The market was in a state of uncertainty amid a change in investor sentiment. Previously, they were guided by the halving in the Bitcoin network, which increased attention to cryptocurrencies and supported the quotes. Now, this factor has disappeared, and monetary and regulatory policy may once again come to the fore. The next halving in the Bitcoin network took place on April 20 at block No. 840000 and reduced the reward to miners from 6.25 BTC to 3.125 BTC, which should lead to a significant reduction in the production of new coins. Thus, the annual emission can reach 0.85% of the 21.0M BTC total. Experts disagree on the long-term impact of this event on the market. In particular, analysts at JPMorgan Chase & Co. believe that it is undergoing a significant correction due to sales of tokens by mining companies forced to reorient their business, while representatives of the CNBC channel expect significant growth in assets, and economists at Deutsche Bank AG expect a continued sideways movement. The immediate short-term consequence of the halving was a slight increase in quotations at the beginning of the week, further supported by the approval by the Hong Kong authorities of the launch of ETFs based on first and second world cryptocurrencies. The trading is expected to begin on April 30 involving three leading Chinese companies: Harvest Fund Management, Bosera Asset Management, and China Asset Management. Experts believe the measure will expand the possibilities of investing in digital assets, but the total volume of investments is unlikely to exceed 500.0M dollars.

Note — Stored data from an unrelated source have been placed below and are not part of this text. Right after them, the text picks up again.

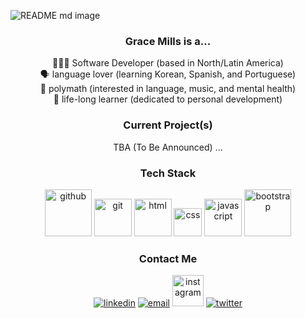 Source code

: ![README md image](https://user-images.githubusercontent.com/64663512/183472905-842fa0c6-c15a-4d68-8f6d-81a293635bf3.png)

<div align="center">
<h3> Grace Mills is a... </h3>
👩🏾‍💻 Software Developer (based in North/Latin America) <br>
🗣️ language lover (learning Korean, Spanish, and Portuguese) <br>
💞 polymath (interested in language, music, and mental health) <br>
🏫 life-long learner (dedicated to personal development) <br>
</div>

<div align="center">
<h3> Current Project(s) </h3>
TBA (To Be Announced) ...
</div>

<div align="center">
<h3> Tech Stack </h3>
<img src="https://user-images.githubusercontent.com/25181517/117364276-fc4eb280-aebd-11eb-92ba-8a6ef74b7313.png" width="75" alt="github"> <img src="https://user-images.githubusercontent.com/25181517/117364277-fc4eb280-aebd-11eb-8769-a3583c6a2037.png" width="60" alt="git"> <img src="https://user-images.githubusercontent.com/25181517/117447535-f00a3a00-af3d-11eb-89bf-45aaf56dbaf1.png" width="60" alt="html"> <img src="https://user-images.githubusercontent.com/25181517/117447663-0fa16280-af3e-11eb-8677-bcf8e4f8e298.png" width="45" alt="css"> <img src="https://user-images.githubusercontent.com/25181517/117447155-6a868a00-af3d-11eb-9cfe-245df15c9f3f.png" width="60" alt="javascript"> <img src="https://user-images.githubusercontent.com/25181517/121402101-c89df700-c959-11eb-8b4a-bbadf9e84b30.png" width="75" alt="bootstrap">
</div>

<div align="center">
<h3> Contact Me </h3>
<a href="https://www.linkedin.com/in/codebygrace" target="_blank"><img src="https://user-images.githubusercontent.com/64663512/183503084-b303b468-f1e0-4256-a851-0218f7c0313c.svg" width="" alt="linkedin"></a> <a href="mailto:gracemillswebdev@gmail.com" target="_blank"><img src="https://user-images.githubusercontent.com/64663512/183503324-280e95fe-393e-4f9c-8573-95e359d4675f.svg" width="" alt="email"></a> <a href="https://instagram.com/code.bygrace" target="_blank"><img src="https://user-images.githubusercontent.com/64663512/183503149-9d5a1a36-d717-47e6-9834-d192f9f2feb9.svg" width="50" alt="instagram"></a> <a href="https://twitter.com/codebygrace" target="_blank"><img src="https://user-images.githubusercontent.com/64663512/183503378-0c810256-da23-453a-8269-f0604163e505.svg" width="" alt="twitter"></a> 
</div>

<!---
grace-mills/grace-mills is a ✨ special ✨ repository because its `README.md` (this file) appears on your GitHub profile.
You can click the Preview link to take a look at your changes.
--->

The positive dynamics of the leading digital assets were short-lived and in the middle of the week, they corrected downwards amid the increasing likelihood of the US Fed maintaining high rates for a long time and regulatory news negative for the market. Thus, Reuters sources reported that the US Securities and Exchange Commission (SEC) may postpone the launch of spot Ethereum-ETFs, expected in May, until the end of this year or longer. Investors are also disappointed by the latest US economic data. The Q1 gross domestic product (GDP) growth slowed from 3.4% to 1.6%, and inflation accelerated to 3.4%, which could cause stagflation in the American economy and force the regulator officials to keep the current tight monetary policy for a long time, which will strengthen the dollar and weaken alternative assets.

Unlike most leading cryptocurrencies, the BNB token has shown significant growth, which may be due to the launch of the so-called “copy trading” by the Binance exchange allowing traders to track and copy trades of leading crypto traders, who will receive 10.0% of the profitable trades of clients using their strategies.

Leading assets are now not receiving support from the Bitcoin network, and pressure from monetary and regulatory factors is increasing. Under these conditions, most cryptocurrencies may continue to consolidate or begin to decline.